Had I a time machine, high on my list would be a long visit to this fair. As the documentary
The World of Tomorrow
shows, Futurama was a highlight of any visit. Coming as it did in the midst of the Great Depression and the growing threat of a new European War, the fair in general, and Futurama in particular, offered Americans a glimpse of what could be in a peaceful and prosperous world transformed by modern technology.
For GIs returning from World War II, getting a new car, a suburban tract-home, and lighting out on the well paved open roads made Futurama seemingly come true. It would be decades before US oil production peaked
for good, and never recovered, leaving us an importer of oil. And no one had any idea of what all the millions of cars would do to humans (from their waistlines to their credit-lines) or even the earth's atmosphere. There are no traffic jams, road-rage, or potholes in Futurama. And yes, I find it endlessly amusing that Matt Groenig named his animated series Futurama; I've seen one episode, but this darker version of the Jetsons shows how modern irony is so different from the unalloyed technological optimism of 1939: science, then, had THE ANSWER. We would move forward out of a "collective yearning of an era" to make that future (Gibson 32).

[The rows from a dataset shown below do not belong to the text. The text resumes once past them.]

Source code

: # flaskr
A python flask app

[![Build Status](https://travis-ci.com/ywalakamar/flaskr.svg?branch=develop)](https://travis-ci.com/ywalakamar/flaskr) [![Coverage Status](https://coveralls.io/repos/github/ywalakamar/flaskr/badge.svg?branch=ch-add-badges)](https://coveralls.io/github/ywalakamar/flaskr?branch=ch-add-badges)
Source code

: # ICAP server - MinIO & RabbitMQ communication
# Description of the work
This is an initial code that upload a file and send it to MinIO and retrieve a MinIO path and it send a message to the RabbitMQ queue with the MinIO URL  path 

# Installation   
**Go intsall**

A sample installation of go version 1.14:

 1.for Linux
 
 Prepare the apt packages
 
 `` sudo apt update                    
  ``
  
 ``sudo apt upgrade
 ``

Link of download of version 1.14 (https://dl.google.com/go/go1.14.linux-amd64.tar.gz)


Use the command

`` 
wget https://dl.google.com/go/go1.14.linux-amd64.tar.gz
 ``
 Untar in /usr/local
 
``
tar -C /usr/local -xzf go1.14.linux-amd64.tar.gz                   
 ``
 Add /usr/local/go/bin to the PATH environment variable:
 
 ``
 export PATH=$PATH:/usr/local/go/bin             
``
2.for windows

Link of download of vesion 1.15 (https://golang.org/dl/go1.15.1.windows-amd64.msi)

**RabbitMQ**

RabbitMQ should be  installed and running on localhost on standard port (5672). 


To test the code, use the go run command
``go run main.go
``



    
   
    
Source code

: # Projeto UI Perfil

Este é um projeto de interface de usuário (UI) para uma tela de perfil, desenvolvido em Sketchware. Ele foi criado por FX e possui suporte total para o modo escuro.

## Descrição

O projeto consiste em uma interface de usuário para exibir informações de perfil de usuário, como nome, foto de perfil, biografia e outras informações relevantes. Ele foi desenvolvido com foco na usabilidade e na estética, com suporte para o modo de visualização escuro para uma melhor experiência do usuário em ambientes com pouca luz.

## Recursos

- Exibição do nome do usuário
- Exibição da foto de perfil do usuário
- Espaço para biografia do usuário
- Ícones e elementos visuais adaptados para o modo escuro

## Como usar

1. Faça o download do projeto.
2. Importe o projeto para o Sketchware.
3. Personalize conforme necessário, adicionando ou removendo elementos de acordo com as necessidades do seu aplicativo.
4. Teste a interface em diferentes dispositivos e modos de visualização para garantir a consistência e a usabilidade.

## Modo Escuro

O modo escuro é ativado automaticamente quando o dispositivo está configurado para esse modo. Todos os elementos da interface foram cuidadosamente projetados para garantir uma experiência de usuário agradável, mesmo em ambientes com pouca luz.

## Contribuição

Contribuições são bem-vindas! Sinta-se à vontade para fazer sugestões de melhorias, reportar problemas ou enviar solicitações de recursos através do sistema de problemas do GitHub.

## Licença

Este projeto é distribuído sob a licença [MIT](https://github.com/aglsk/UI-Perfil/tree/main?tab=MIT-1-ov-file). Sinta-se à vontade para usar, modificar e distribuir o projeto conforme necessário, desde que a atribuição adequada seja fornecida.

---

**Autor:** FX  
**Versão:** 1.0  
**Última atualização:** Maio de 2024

With its quarter-mile tall buildings, 100 mph superhighways, and re-engineered city cores, Futurama is still impressive, though to those like me who hate the boring uniformity of Postwar suburbia and believe that suburbia as it now exists is not sutainable, Futurama can seem like a promise never realized or, perhaps, a carmaker's bait-and-switch. GM promised us a sleek Corvette; did we end up with an tiny Aveo or a hulking Suburban instead?
Today GM's vision can seem a bit sad...and the fair-goers really believed that this world would come.
The Legacy of Futurama
No one knew this then, of course. This is why Gibson's story is
Image of 50s Suburbia from "Thinking Smaller"
so important in summing up
the aspirations of an era. In fact, for a while, we did pretty well, in the 1950s, adapting the ideas of Futurama to the more modest aspirations of returning GIs and their families. For the famous development at
The original Levittown model had two bedrooms a kitchen/dining area and a living room. Built with limited frills, the developers raced to construct them at previously unheard of rates. Most units only had what we would consider basic appliances, while the garage was not even in the picture (Unplanner).
Now we have crumbling interstates that, I've read (and misplaced the source) were intended to last a few decdaes until they could be replaced by an even greater set of roads promising 100mph travel like the German Autobahns. That future, like Mars missions and space colonies of a million residents, will not happen in our lifetimes, if ever. In fact, I would argue forcefully that The Dream, to cite Gibson's story again, looks more like this today. Ironically, it is not far from the sort of life that the Middletons lived in the Westinghouse film, just with more stuff and a larger home.
Continuing The Dream
Today's Futurama? Image from Alter's Post, Cited Below
In a random Google search under "American Excess" (you can tell my bias) I came up with H2PIA, a lovely vision of a eco-friendly suburban future supposedly to be build in Denmark, a nation that is at the forefront of green energy and sustainability.
H2PIA seems at once consonant with the values of Futurama and guilty of some of the same sins. Building this community would require levels of fossil-fuel use, new construction, and legislation that seem unlikely on our side of the ocean. and what about those not so lucky to live in this ecotopia?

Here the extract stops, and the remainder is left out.